What is expected
Among the records that follow, how many lines include the string "other"? Only the number is wanted.

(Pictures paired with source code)
▼

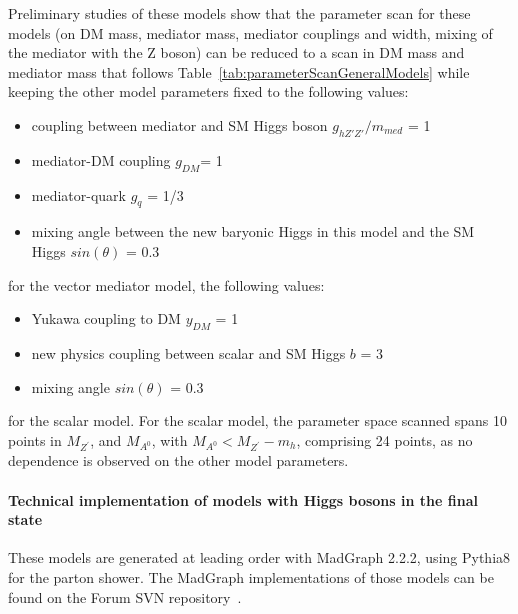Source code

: \documentclass[a4,debug,notitlepage,nobib]{tufte-handout}
\newcommand{\mmed}{\ensuremath{m_{med}}\xspace}
\newcommand{\gdm}{\ensuremath{g_{DM}}\xspace}
\begin{document}
Preliminary studies of these models show that the parameter scan for 
these models (on DM mass, mediator mass, mediator couplings and
width, mixing of the mediator with the Z boson) can be reduced to 
a scan in DM mass and mediator mass that follows Table~\ref{tab:parameterScanGeneralModels} while keeping 
the other model parameters fixed to the following values: 
\begin{itemize}
 \item coupling between mediator and SM Higgs boson $g_{hZ'Z'}/ \mmed$ = 1
 \item mediator-DM coupling \gdm = 1
 \item mediator-quark $g_{q}$ = 1/3
 \item mixing angle between the new baryonic Higgs in this model and the SM Higgs $sin(\theta)$ = 0.3
\end{itemize}
for the vector mediator model, the following values: 
\begin{itemize}
 \item Yukawa coupling to DM $y_{DM}$ = 1
 \item new physics coupling between scalar and SM Higgs $b$ = 3
 \item mixing angle $sin(\theta)$ = 0.3
\end{itemize}
for the scalar model. 
For the scalar model, the parameter space scanned spans 10 points in $M_{Z^\prime}$, and $M_{A^0}$, with $M_{A^0} < M_{Z^\prime}-m_h$,
comprising 24 points, as no dependence is observed on the other model parameters.  


\paragraph{Technical implementation of models with Higgs bosons in the final state} 

These models are generated at leading
order with MadGraph 2.2.2, using Pythia8 for the parton shower.
The MadGraph implementations of those models can be found on the Forum SVN 
repository~\cite{ForumSVN_EWMonoHiggs}.


\end{document}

▲

Worked solution
2